过去说君王,在现代社会用比喻意义来说人民就是君王,人民自己是主权者了,但是绝不要把人民美化。我们认为权力,必须要通过被统治者的同意,这是颠扑不破的。为什么呢?因为我们是平等的,平等的人就不会有一个人天生就有权去统治另一个人。因此这种统治的正当性就只能建立在大家的同意之上。但这并不意味着可以说,多数人的意见就比少数人的意见更公平,更智慧,更正当。比如说今天我们每一个人要捍卫自己的权益,我们讲维权,维的是什么呢?维的是每一个人的天赋人权,维的是每一个人的财产权利、人身权利。那么这时就会有一个问题,如果今天政府、独裁者说要把你的房子拆了,你认为不公平,你要维权。如果全民公决,今天十亿人中有九亿九千九百九十九个都认为应该把老刘屋头的房子拆了,你说这个决议又是不是正当的呢?那么老刘还应不应该站出来为自己维权呢?人民都说了该拆哟。
我们讲维权,讲宪政,首先就有一个出发点,不管站在我面前的是一个人的统治者,还是一群人的统治者,我都坚持这一个出发点,那就是“天赋人权”。就是我的财产,我的身体是我自己的,任何人都不能够剥夺!君王不能剥夺,独裁者不能剥夺,人民一样的不能剥夺!如果将来真正实现民主了,自贡的议会真正是每一个老百姓自愿投票选出来的议会,那么它的立法就应该是正当的了。但它某一天同样给你来一个立法,顺便就把你们的房子给拆了,我们要不要抗争?一样的要抗争,对不对?因为我们拿来衡量维权,拿来衡量法律、衡量正义与否的标准,第一个标准是权力的正当性,第二个标准是我们自己的个人权利,是
宪法予以保护的神圣的公民权利。谁进入了这个公民权利的范围,都要让他走开,这个就是宪政的实质。在这里,宪政就跟绝对的民主观出现了差异。宪政认为,人民一样的要把自己绑起来。从宪政来讲,我们要对政府的权力进行限制,但最核心最根本的一点,首先还不是限制政府的权力,首先是要限制立法权。

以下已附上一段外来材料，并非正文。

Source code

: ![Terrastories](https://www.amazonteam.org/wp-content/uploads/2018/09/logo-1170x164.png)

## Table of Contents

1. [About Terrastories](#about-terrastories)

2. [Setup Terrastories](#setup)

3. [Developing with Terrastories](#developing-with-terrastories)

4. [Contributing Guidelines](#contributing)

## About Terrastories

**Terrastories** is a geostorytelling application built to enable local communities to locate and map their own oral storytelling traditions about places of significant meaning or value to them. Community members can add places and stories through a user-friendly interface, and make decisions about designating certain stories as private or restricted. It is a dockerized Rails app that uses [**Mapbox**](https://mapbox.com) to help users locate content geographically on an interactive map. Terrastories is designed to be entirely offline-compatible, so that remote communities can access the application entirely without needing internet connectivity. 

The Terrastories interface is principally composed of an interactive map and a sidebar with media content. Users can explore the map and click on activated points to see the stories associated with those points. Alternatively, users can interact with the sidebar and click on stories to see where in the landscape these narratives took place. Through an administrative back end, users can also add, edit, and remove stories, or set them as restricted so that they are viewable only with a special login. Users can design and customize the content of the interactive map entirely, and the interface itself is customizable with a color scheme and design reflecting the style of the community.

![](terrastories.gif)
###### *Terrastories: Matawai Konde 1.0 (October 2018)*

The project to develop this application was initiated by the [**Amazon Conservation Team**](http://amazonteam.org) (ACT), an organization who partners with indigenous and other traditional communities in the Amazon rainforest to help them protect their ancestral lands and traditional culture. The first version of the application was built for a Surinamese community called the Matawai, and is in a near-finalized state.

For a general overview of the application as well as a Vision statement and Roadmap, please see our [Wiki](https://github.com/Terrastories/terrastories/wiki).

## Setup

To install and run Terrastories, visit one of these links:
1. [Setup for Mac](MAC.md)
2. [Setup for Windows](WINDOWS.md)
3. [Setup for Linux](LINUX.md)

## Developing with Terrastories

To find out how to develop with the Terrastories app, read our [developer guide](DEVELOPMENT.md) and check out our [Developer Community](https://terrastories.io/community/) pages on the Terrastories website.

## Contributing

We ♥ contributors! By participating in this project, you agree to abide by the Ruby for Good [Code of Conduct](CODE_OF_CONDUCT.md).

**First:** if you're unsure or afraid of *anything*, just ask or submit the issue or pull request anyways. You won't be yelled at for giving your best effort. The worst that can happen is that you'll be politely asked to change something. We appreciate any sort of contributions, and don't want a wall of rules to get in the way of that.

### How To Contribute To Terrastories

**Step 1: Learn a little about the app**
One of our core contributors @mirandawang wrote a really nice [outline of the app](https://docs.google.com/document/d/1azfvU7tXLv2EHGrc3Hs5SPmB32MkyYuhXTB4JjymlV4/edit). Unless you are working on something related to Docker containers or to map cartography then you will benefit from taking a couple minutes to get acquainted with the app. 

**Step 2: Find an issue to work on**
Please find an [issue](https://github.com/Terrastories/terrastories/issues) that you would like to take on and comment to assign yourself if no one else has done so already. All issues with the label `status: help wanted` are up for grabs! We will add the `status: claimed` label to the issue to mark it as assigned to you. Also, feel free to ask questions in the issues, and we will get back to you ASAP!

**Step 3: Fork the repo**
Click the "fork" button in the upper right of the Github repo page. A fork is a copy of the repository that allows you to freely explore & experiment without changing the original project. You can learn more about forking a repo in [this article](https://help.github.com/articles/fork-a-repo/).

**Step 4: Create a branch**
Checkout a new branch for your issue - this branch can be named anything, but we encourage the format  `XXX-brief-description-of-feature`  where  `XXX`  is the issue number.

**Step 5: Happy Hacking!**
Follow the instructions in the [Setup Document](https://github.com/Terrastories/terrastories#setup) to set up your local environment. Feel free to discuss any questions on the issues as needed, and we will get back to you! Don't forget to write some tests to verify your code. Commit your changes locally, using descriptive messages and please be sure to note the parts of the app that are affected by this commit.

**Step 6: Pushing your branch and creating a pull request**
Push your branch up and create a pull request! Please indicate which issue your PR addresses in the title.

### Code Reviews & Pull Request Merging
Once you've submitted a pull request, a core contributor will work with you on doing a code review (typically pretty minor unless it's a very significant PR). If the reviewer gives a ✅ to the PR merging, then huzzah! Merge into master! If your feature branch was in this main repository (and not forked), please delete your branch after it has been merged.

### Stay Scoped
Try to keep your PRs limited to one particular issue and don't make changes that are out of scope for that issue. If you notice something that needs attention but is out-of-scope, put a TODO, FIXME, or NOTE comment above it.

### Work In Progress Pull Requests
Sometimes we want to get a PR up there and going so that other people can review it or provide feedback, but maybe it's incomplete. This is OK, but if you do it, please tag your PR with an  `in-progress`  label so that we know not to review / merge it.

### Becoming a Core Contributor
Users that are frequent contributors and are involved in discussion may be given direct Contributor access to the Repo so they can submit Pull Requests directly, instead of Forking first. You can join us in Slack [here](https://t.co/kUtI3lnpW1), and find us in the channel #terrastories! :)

老刘那天讲过一句话,说中国今天的法律,每多一条法律,中国人就多一条灾难。那是因为在立法的时候就出问题了,首先我们的立法机关是个伪机关,人民代表是伪代表,合法性本身就有问题。第二,但如果合法性没有问题了,我们一样有可能说这个法律有问题。因为这个法律不能侵入每一个人的私有权利的范围,我们要拿这个去衡量它。刚才我们讲到那个乞丐,说乞丐在他自己的那个碗面前,他是自己的国王。我们想要的自由、民主、宪政的国家,就是这样一种状态。英国谚语中还有一句跟这句话比较类似的,说是:国王(你把这个国王换成任何人,不管是谁)的权力到我的鼻尖为止,或者说国王的权力到我的篱笆为止。一个是指人身权利,一个是指财产权利。这是我与国家最后的一道边界。任何一个国家,任何一种制度,任何一种法律,我们判断它的正义性,第一是看它的来源是否具有合法性,第二,就是看它是否承认这个边界。国家、政治制度、民主制度、立法是不是从这个边界为起点的?以承认我的鼻尖、篱笆为起点的。如果以这个为起点往前走,我们就可以去衡量往前走得对不对,要走得多远,如果走错了就应该矫正一下。如果不承认这个前提,你连去矫正它、批判它的支点都没有,你还凭什么说它是错的呢?
那么,对与错的标准在哪里?公平、正义和非正义的标准在哪里?正义的标准不在人间的任何统治者那里,不管这个统治者是国王还是人民。不在人数上,也不在意志上。我们中国到今天为止,传统的法律教材给我们讲什么叫法律,都仍然讲的是“统治阶级意志的体现”。而在一个民主、宪政、自由的观念里面,我们绝不接受这个说法。法律不是任何人意志的体现。你的意志是你的意志,你的意志跟我的权利有什么关系?你的意志是你的意志,也不管你是多少人的意志,反正都是外在于我的意志,一种外在于我的意志关我屁事?人多就可以欺负人啊。凭什么可以剥夺我的财产呢?我不认,人数在我面前没有意义。那么,法律是什么呢?归根到底,法律的起点就是捍卫每一个人的、不可被剥夺的、与生俱来的人身权利和财产权利。就是最终能够体现在一部
宪法里面的公民权利。法律必须以此为起点,法律必须以捍卫这种权利为最神圣的、唯一的、最高的使命。我们去评价人间的法律,评价人间的政府,评价社会制度,都是以这个为支点,而不是以一个人或者多数人的意志为支点。这就是我们讲的尤利西斯自缚的故事。